PROVIDED INFORMATION:
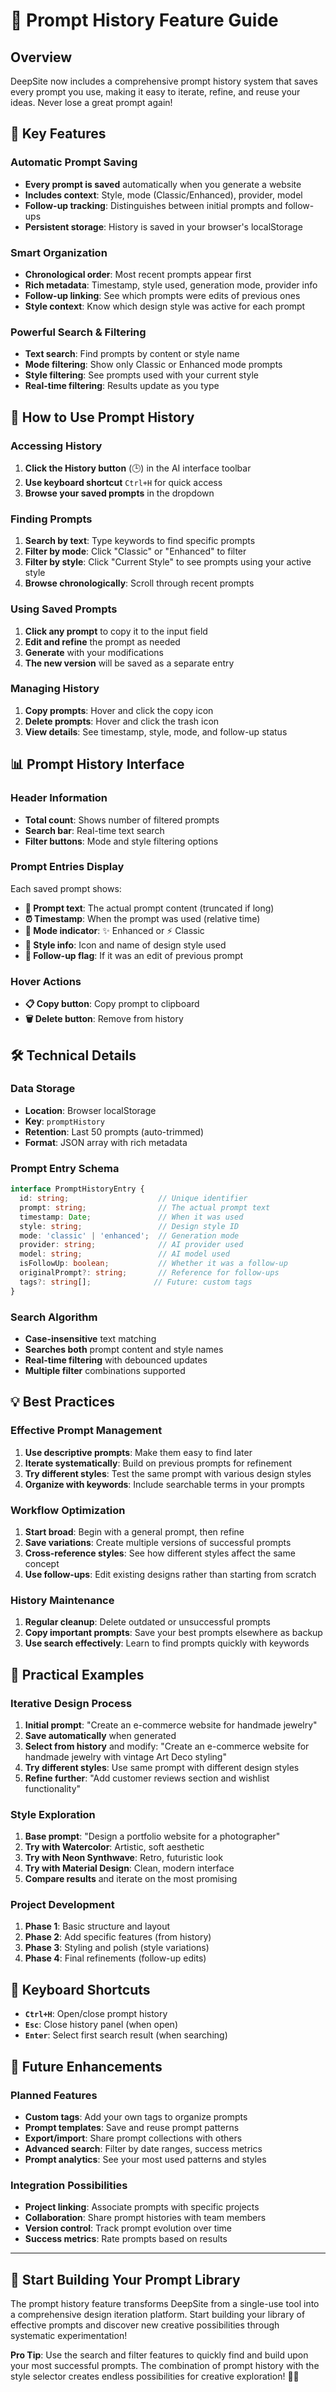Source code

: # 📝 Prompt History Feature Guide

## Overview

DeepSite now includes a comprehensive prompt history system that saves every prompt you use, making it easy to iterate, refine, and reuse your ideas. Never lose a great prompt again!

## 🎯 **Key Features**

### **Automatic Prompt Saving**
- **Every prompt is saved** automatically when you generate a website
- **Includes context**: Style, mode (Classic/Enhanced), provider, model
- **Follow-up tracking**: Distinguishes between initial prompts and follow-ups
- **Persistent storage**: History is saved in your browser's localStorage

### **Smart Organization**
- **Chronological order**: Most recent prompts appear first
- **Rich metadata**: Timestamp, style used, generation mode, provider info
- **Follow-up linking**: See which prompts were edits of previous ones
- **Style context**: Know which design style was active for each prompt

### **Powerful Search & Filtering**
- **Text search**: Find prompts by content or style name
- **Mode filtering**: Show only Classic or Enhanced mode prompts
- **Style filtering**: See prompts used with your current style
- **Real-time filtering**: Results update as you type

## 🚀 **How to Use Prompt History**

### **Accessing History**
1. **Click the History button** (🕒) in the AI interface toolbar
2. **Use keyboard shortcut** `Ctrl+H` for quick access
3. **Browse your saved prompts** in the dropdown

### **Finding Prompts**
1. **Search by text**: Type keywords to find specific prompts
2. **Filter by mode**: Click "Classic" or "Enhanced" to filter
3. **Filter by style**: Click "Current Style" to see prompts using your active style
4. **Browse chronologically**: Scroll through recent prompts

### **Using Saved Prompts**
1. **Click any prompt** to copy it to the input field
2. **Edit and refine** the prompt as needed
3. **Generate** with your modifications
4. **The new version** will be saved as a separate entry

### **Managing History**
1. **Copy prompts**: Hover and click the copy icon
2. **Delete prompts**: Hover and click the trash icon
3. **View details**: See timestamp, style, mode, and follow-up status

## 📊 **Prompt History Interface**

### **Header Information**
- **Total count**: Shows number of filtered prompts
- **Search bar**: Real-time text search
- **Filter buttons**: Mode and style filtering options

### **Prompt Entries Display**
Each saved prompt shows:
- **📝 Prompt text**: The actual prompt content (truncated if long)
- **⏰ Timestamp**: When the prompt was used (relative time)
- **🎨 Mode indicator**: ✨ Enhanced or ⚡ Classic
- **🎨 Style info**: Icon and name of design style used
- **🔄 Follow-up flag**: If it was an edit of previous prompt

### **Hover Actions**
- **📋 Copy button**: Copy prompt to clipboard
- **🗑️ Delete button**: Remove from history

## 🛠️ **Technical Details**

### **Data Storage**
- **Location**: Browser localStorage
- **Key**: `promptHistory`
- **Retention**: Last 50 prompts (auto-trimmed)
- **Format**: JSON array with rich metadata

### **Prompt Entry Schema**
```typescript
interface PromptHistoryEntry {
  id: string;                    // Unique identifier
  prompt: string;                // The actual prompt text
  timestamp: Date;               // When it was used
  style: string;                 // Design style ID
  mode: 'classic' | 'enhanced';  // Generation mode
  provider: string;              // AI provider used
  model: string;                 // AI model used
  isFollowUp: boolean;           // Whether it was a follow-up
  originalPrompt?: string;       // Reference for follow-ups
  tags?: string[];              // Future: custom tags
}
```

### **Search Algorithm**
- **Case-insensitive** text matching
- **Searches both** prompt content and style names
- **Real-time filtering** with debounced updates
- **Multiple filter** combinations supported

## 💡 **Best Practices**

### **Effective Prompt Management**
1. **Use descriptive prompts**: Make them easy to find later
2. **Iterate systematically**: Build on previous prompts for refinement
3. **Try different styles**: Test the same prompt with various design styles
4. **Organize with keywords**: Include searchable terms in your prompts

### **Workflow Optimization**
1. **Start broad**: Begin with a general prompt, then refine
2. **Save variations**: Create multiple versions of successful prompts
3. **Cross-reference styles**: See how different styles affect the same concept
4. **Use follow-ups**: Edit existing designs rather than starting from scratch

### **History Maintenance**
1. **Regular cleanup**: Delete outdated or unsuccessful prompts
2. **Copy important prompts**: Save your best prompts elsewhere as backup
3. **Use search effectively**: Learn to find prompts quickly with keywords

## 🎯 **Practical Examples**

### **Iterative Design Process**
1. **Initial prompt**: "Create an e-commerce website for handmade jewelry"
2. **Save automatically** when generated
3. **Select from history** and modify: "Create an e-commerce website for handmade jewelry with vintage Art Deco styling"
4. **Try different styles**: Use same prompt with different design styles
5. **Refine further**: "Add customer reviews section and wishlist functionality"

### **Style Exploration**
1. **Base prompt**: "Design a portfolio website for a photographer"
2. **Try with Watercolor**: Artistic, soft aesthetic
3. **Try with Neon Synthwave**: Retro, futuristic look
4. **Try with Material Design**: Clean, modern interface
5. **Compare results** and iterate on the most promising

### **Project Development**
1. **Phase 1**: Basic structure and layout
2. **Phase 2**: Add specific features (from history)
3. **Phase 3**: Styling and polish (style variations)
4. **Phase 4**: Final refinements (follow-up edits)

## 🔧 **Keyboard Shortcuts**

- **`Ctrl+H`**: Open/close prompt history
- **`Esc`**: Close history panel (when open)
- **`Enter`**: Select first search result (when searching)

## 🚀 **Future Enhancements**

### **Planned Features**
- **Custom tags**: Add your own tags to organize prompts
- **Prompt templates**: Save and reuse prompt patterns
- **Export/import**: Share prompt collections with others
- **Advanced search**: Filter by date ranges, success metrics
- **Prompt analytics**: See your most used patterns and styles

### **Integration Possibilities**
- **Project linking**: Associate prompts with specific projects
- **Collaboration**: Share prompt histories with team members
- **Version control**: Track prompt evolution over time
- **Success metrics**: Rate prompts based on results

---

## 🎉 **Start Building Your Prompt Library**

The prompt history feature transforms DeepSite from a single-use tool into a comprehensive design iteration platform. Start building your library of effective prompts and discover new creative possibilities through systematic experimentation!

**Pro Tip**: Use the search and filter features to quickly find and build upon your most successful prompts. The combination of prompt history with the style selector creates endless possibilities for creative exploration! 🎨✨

EXERCISE OBJECTIVE: Report, from the entries above, each line where "provider" is found.

EXPECTED ANSWER:
- **Includes context**: Style, mode (Classic/Enhanced), provider, model
- **Rich metadata**: Timestamp, style used, generation mode, provider info
  provider: string;              // AI provider used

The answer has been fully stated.